Every line containing the string "scope" is to be copied from the records.

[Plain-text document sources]
========================
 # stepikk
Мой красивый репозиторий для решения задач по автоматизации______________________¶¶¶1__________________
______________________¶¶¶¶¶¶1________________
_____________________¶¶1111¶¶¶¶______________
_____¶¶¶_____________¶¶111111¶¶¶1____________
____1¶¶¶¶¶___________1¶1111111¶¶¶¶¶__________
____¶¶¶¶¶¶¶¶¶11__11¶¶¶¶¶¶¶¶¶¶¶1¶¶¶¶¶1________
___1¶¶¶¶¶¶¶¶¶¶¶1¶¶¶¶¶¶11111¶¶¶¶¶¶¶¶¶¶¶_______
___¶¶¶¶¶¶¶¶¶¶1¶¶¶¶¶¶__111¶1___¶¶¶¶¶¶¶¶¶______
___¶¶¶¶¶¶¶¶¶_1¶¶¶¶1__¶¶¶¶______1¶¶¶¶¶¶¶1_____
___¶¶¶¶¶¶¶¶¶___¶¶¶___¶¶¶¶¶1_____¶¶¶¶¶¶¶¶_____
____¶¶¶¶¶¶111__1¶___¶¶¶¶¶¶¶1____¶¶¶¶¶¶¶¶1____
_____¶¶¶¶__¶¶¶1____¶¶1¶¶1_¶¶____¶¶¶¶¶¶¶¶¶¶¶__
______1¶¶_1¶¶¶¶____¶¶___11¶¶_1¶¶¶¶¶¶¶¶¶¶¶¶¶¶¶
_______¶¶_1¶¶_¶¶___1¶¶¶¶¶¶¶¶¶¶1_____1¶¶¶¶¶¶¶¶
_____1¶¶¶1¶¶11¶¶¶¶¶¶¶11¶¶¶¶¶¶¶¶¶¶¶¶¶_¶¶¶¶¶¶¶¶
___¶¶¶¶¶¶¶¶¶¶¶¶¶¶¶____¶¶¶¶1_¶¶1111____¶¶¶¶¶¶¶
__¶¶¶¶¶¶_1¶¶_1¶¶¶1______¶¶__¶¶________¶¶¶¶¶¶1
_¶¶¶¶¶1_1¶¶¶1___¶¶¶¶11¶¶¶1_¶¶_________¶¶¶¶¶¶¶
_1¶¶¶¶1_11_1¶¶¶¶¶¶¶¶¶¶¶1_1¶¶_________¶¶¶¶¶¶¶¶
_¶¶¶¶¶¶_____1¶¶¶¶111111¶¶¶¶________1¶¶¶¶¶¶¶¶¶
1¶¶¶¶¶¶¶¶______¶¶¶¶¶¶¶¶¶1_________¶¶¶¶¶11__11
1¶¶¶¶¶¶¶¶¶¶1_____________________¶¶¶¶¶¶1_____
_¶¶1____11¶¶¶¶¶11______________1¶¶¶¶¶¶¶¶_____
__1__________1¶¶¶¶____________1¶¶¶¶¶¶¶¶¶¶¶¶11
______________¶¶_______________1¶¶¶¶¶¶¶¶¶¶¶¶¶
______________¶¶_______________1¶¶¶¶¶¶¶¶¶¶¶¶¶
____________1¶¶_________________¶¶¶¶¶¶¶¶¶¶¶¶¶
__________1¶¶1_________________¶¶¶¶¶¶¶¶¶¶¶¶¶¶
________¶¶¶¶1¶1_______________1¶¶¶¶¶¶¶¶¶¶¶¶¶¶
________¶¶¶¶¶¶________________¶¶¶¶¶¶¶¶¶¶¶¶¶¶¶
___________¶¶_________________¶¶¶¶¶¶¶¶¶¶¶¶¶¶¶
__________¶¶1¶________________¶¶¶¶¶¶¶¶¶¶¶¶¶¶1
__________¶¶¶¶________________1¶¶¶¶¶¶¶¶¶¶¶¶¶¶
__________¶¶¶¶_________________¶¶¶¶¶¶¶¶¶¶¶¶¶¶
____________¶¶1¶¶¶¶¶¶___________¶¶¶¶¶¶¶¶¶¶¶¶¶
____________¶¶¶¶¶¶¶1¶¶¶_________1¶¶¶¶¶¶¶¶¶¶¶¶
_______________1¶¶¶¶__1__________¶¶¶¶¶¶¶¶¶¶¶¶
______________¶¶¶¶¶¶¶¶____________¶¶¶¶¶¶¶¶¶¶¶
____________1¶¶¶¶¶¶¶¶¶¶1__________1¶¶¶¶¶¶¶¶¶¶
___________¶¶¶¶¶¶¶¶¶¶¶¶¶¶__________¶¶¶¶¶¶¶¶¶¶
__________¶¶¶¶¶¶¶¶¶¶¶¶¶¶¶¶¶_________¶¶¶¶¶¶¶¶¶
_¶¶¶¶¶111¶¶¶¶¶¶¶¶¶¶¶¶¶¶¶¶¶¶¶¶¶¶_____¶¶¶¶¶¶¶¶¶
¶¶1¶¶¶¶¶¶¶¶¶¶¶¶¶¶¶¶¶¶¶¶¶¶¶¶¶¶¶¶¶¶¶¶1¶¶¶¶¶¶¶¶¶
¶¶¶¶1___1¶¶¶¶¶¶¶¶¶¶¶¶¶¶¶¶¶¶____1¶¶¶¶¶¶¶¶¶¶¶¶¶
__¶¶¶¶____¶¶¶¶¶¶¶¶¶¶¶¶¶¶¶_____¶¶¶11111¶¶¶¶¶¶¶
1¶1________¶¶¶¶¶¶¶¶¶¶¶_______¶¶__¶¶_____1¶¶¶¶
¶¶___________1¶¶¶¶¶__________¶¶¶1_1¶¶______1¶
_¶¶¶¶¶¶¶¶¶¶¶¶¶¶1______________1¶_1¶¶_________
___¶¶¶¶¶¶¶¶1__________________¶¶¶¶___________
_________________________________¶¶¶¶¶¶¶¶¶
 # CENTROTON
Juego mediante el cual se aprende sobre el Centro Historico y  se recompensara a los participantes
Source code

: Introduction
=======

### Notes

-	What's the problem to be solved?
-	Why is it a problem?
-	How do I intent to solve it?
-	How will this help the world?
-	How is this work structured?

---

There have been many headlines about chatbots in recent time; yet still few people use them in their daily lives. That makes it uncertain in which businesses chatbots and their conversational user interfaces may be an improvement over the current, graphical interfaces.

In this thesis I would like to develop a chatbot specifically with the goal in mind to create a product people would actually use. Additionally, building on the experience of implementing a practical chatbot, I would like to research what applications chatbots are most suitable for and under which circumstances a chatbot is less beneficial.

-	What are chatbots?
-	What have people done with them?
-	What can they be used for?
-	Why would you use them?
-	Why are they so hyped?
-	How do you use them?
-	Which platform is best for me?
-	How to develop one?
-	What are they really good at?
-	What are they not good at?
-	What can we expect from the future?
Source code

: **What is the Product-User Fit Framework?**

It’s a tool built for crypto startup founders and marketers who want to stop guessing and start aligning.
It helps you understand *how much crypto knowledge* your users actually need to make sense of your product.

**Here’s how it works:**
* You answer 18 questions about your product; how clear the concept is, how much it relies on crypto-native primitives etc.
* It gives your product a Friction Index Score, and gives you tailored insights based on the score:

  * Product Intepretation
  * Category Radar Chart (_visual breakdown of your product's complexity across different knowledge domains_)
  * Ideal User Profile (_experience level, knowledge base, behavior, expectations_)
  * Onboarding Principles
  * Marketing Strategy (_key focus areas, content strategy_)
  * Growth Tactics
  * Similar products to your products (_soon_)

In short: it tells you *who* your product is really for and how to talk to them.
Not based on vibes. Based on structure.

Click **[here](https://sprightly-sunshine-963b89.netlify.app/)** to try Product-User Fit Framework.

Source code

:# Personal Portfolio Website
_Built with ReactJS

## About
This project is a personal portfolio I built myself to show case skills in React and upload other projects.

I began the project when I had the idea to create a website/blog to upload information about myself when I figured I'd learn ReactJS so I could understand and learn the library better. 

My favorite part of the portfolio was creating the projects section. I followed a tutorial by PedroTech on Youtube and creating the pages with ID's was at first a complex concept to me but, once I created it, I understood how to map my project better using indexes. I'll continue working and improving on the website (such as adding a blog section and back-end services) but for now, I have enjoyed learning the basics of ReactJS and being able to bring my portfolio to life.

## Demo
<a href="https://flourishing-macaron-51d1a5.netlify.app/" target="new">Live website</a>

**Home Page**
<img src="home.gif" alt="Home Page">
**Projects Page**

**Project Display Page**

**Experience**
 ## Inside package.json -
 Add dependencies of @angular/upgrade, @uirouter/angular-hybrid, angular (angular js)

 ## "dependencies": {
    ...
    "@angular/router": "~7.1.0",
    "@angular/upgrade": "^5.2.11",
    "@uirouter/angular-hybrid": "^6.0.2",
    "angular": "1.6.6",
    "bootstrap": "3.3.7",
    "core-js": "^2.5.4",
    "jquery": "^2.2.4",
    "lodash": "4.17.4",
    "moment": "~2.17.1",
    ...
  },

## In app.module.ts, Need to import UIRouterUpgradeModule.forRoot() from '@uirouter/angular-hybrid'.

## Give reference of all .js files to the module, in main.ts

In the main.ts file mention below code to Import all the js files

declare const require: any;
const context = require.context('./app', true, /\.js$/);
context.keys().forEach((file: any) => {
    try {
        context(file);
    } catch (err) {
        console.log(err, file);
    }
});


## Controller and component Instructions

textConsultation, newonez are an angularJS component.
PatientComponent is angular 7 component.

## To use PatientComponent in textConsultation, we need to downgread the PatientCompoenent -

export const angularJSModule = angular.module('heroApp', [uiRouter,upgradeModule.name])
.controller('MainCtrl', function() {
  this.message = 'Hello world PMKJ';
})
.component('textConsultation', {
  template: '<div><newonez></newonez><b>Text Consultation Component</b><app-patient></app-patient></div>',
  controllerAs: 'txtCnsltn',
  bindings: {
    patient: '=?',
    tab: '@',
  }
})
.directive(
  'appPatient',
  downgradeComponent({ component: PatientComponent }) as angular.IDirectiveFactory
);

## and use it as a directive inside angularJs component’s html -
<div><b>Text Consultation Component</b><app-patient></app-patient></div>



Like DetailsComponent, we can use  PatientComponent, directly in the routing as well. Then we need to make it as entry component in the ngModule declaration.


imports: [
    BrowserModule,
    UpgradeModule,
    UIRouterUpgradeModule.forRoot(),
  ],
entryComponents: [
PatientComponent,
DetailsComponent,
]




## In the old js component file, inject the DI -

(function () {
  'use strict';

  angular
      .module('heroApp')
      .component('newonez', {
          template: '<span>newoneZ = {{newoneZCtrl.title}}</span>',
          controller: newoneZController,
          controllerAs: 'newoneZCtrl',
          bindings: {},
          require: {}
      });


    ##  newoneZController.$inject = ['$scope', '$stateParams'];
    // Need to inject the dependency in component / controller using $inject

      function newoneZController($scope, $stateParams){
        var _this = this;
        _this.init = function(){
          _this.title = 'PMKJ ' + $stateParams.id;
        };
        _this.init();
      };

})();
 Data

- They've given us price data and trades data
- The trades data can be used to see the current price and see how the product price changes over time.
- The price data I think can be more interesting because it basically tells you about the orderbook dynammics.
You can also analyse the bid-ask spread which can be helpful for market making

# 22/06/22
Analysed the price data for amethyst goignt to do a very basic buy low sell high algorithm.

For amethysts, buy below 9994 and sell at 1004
========================
*ANSWER TO THIS EXERCISE*.
    ##  newoneZController.$inject = ['$scope', '$stateParams'];
      function newoneZController($scope, $stateParams){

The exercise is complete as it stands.